According to the general rule, non-residents, who have not been residents during the tax year, do not need to file a tax return on their wage income. But director's fees or remuneration paid for duties as a member of a board of directors or other corresponding governing body of a Finnish legal entity, are regarded as income earned in Finland, even though the meeting or work for which the fee or remuneration is paid has been executed abroad. This triggers taxation in Finland regardless of physical presence.
b) Will the answer be different if the cost directly or indirectly is charged to/allocated to the company situated in Finland (i.e. as a general management fee where the duties rendered as a board member is included)?

No. Director's fees or remuneration paid for duties as a member of a board of directors or other corresponding governing body of a Finnish legal entity, are always regarded as income earned in Finland (wherever it is charged).
c) In the case that a tax liability is triggered, how will the taxable income be determined?
According to normal rules.

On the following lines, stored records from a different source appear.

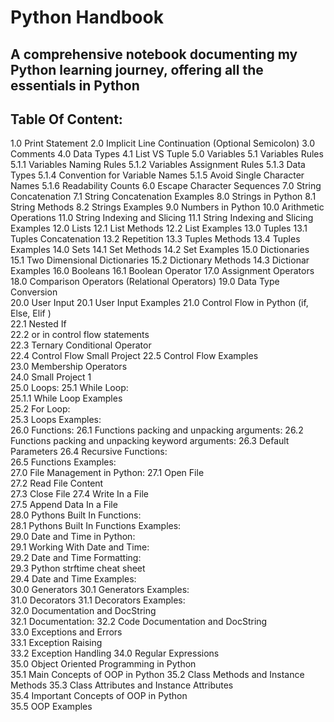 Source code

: # Python Handbook

## A comprehensive notebook documenting my Python learning journey, offering all the essentials in Python

## Table Of Content:

1.0 Print Statement
2.0 Implicit Line Continuation (Optional Semicolon)
3.0 Comments
4.0 Data Types
4.1 List VS Tuple
5.0 Variables
5.1 Variables Rules
5.1.1 Variables Naming Rules
5.1.2 Variables Assignment Rules
5.1.3 Data Types
5.1.4 Convention for Variable Names
5.1.5 Avoid Single Character Names
5.1.6 Readability Counts
6.0 Escape Character Sequences
7.0 String Concatenation
7.1 String Concatenation Examples
8.0 Strings in Python
8.1 String Methods
8.2 Strings Examples
9.0 Numbers in Python
10.0 Arithmetic Operations
11.0 String Indexing and Slicing
11.1 String Indexing and Slicing Examples
12.0 Lists
12.1 List Methods
12.2 List Examples
13.0 Tuples
13.1 Tuples Concatenation 
13.2 Repetition 
13.3 Tuples Methods
13.4 Tuples Examples
14.0 Sets
14.1 Set Methods
14.2 Set Examples
15.0 Dictionaries
15.1 Two Dimensional Dictionaries
15.2 Dictionary Methods
14.3 Dictionar Examples
16.0 Booleans
16.1 Boolean Operator
17.0 Assignment Operators
18.0 Comparison Operators (Relational Operators)
19.0 Data Type Conversion	
20.0 User Input
20.1 User Input Examples
21.0 Control Flow in Python (if, Else, Elif )	
22.1 Nested If	
22.2 or in control flow statements	
22.3 Ternary Conditional Operator	
22.4 Control Flow Small Project	
22.5 Control Flow Examples	
23.0 Membership Operators	
24.0 Small Project 1	
25.0 Loops:	
25.1 While Loop:	
25.1.1 While Loop Examples	
25.2 For Loop:	
25.3 Loops Examples:	
26.0 Functions:	
26.1 Functions packing and unpacking arguments:	
26.2 Functions packing and unpacking keyword arguments:	
26.3 Default Parameters
26.4 Recursive Functions:	
26.5 Functions Examples:	
27.0 File Management in Python:	
27.1 Open File	
27.2 Read File Content	
27.3 Close File	
27.4 Write In a File	
27.5 Append Data In a File	
28.0 Pythons Built In Functions:	
28.1 Pythons Built In Functions Examples:	
29.0 Date and Time in Python:	
29.1 Working With Date and Time:	
29.2 Date and Time Formatting:	
29.3 Python strftime cheat sheet	
29.4 Date and Time Examples:	
30.0 Generators	
30.1 Generators Examples:	
31.0 Decorators	
31.1 Decorators Examples:	
32.0 Documentation and DocString	
32.1 Documentation:	
32.2 Code Documentation and DocString	
33.0 Exceptions and Errors	
33.1 Exception Raising	
33.2 Exception Handling	
34.0 Regular Expressions	
35.0 Object Oriented Programming in Python	
35.1 Main Concepts of OOP in Python	
35.2 Class Methods and Instance Methods	
35.3 Class Attributes and Instance Attributes	
35.4 Important Concepts of OOP in Python	
35.5 OOP Examples
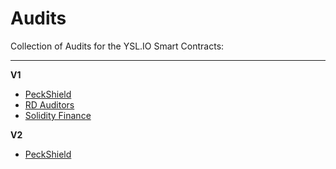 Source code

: # Audits

Collection of Audits for the YSL.IO Smart Contracts:


------------

**V1**
- [PeckShield](https://github.com/ysl-io/audits/blob/main/PeckShield-Audit-Report.pdf)
- [RD Auditors](https://github.com/ysl-io/audits/blob/main/RDAuditors-Audit-Report.pdf)
- [Solidity Finance](https://solidity.finance/audits/YSLProtocolV2)

**V2**
- [PeckShield](https://github.com/ysl-io/audits/files/11459479/PeckShield-Audit-Report-YSLv2-v1.0.pdf)
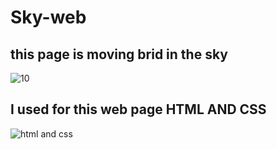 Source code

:# Sky-web
## this page is moving brid in the sky
![10](https://user-images.githubusercontent.com/54937863/89525852-1fd9b500-d7e7-11ea-838a-c37695582669.png)

## I used for this web page HTML AND CSS
![html and css](https://user-images.githubusercontent.com/54937863/89525865-2405d280-d7e7-11ea-8580-acb852e93da2.jpg)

The fee or the remuneration for a non-resident is tax at a flat 35 percent tax rate (tax-at-source tax rate). For remuneration to the CEO a monthly tax at source deduction (EUR510) can be made, or if the income has been earned in less than a month, EUR17 per day can be deducted, before assessing the taxable income.

Tax-exempt income

Are there any areas of income that are exempt from taxation in Finland? If so, please provide a general definition of these areas.

All employment income is taxable except for certain pensions and social security benefits. In addition, income attributable to continuous work abroad by a Finnish resident for a period of at least 6 months may under certain preconditions be exempt from Finnish income tax.

Expatriate concessions

Are there any concessions made for expatriates in Finland?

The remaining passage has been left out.